Stuart Helwig Stuart Helwig - 2 months ago 22
ASP.NET (C#) Question

How do you convert Html to plain text?

I have snippets of Html stored in a table. Not entire pages, no tags or the like, just basic formatting.

I would like to be able to display that Html as text only, no formatting, on a given page (actually just the first 30 - 50 characters but that's the easy bit).
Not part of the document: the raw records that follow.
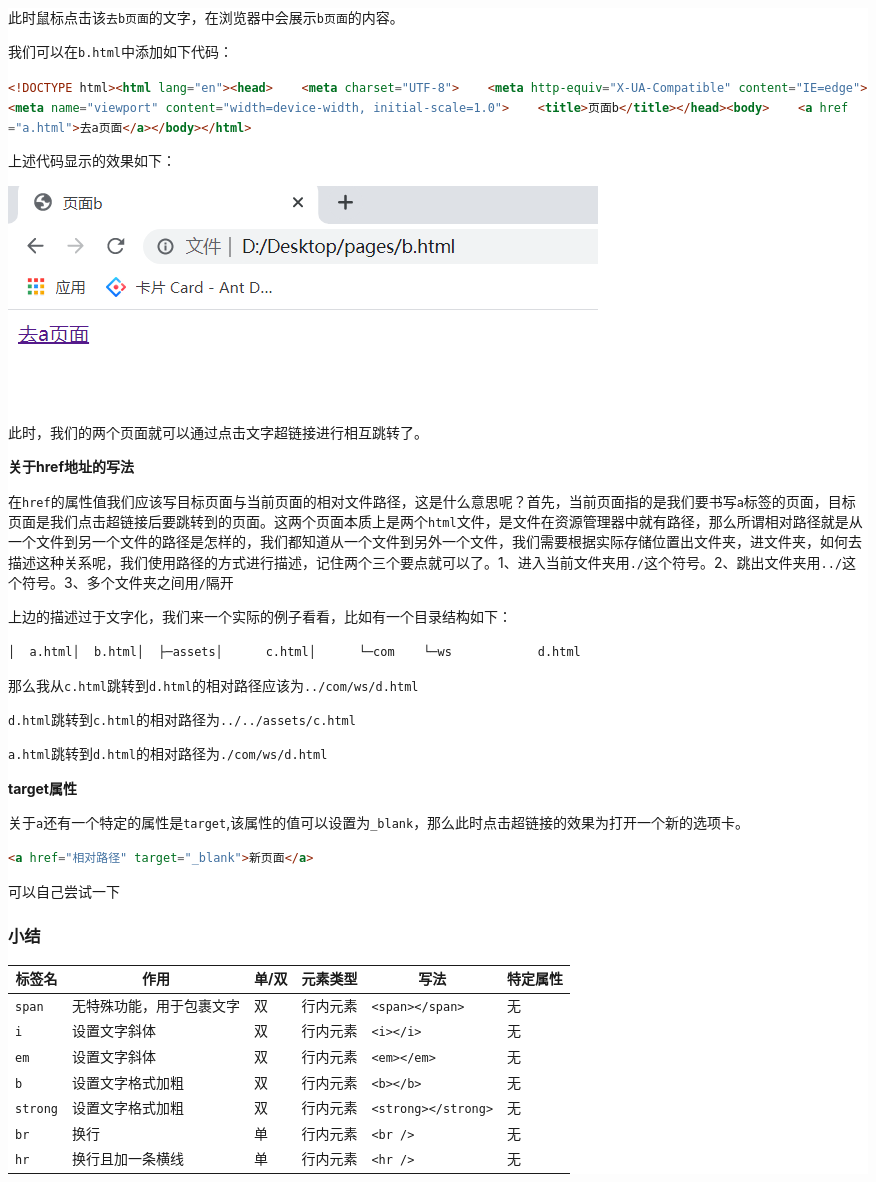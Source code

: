 此时鼠标点击该`去b页面`的文字，在浏览器中会展示`b页面`的内容。

我们可以在`b.html`中添加如下代码：

```html
<!DOCTYPE html><html lang="en"><head>    <meta charset="UTF-8">    <meta http-equiv="X-UA-Compatible" content="IE=edge">    <meta name="viewport" content="width=device-width, initial-scale=1.0">    <title>页面b</title></head><body>    <a href="a.html">去a页面</a></body></html>
```

上述代码显示的效果如下：

![image-20210915214615732](./imgs/image-20210915214615732.png)

此时，我们的两个页面就可以通过点击文字超链接进行相互跳转了。

**关于href地址的写法**

在`href`的属性值我们应该写目标页面与当前页面的相对文件路径，这是什么意思呢？首先，当前页面指的是我们要书写`a`标签的页面，目标页面是我们点击超链接后要跳转到的页面。这两个页面本质上是两个`html`文件，是文件在资源管理器中就有路径，那么所谓相对路径就是从一个文件到另一个文件的路径是怎样的，我们都知道从一个文件到另外一个文件，我们需要根据实际存储位置出文件夹，进文件夹，如何去描述这种关系呢，我们使用路径的方式进行描述，记住两个三个要点就可以了。1、进入当前文件夹用`./`这个符号。2、跳出文件夹用`../`这个符号。3、多个文件夹之间用`/`隔开

上边的描述过于文字化，我们来一个实际的例子看看，比如有一个目录结构如下：

```
│  a.html│  b.html│  ├─assets│      c.html│      └─com    └─ws            d.html
```

那么我从`c.html`跳转到`d.html`的相对路径应该为`../com/ws/d.html`

`d.html`跳转到`c.html`的相对路径为`../../assets/c.html`

`a.html`跳转到`d.html`的相对路径为`./com/ws/d.html`

**target属性**

关于`a`还有一个特定的属性是`target`,该属性的值可以设置为`_blank`，那么此时点击超链接的效果为打开一个新的选项卡。

```html
<a href="相对路径" target="_blank">新页面</a>
```

可以自己尝试一下

### 小结

| 标签名   | 作用                                      | 单/双 | 元素类型 | 写法                                    | 特定属性             |
| -------- | ----------------------------------------- | ----- | -------- | --------------------------------------- | -------------------- |
| `span`   | 无特殊功能，用于包裹文字                  | 双    | 行内元素 | `<span></span>`                         | 无                   |
| `i`      | 设置文字斜体                              | 双    | 行内元素 | `<i></i>`                               | 无                   |
| `em`     | 设置文字斜体                              | 双    | 行内元素 | `<em></em>`                             | 无                   |
| `b`      | 设置文字格式加粗                          | 双    | 行内元素 | `<b></b>`                               | 无                   |
| `strong` | 设置文字格式加粗                          | 双    | 行内元素 | `<strong></strong>`                     | 无                   |
| `br`     | 换行                                      | 单    | 行内元素 | `<br />`                                | 无                   |
| `hr`     | 换行且加一条横线                          | 单    | 行内元素 | `<hr />`                                | 无                   |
How do I place the "text" within that Html into a string as straight text?

So this piece of code.

<b>Hello World.</b><br/><p><i>Is there anyone out there?</i><p>


Becomes:

Hello World. Is there anyone out there?

Answer

If you are talking about tag stripping, it is relatively straight forward if you don't have to worry about things like <script> tags. If all you need to do is display the text without the tags you can accomplish that with a regular expression:

<[^>]*>

If you do have to worry about <script> tags and the like then you'll need something a bit more powerful then regular expressions because you need to track state, omething more like a Context Free Grammar (CFG). Althought you might be able to accomplish it with 'Left To Right' or non-greedy matching.

If you can use regular expressions there are many web pages out there with good info:

If you need the more complex behaviour of a CFG I would suggest using a third party tool, unfortunately I don't know of a good one to recommend.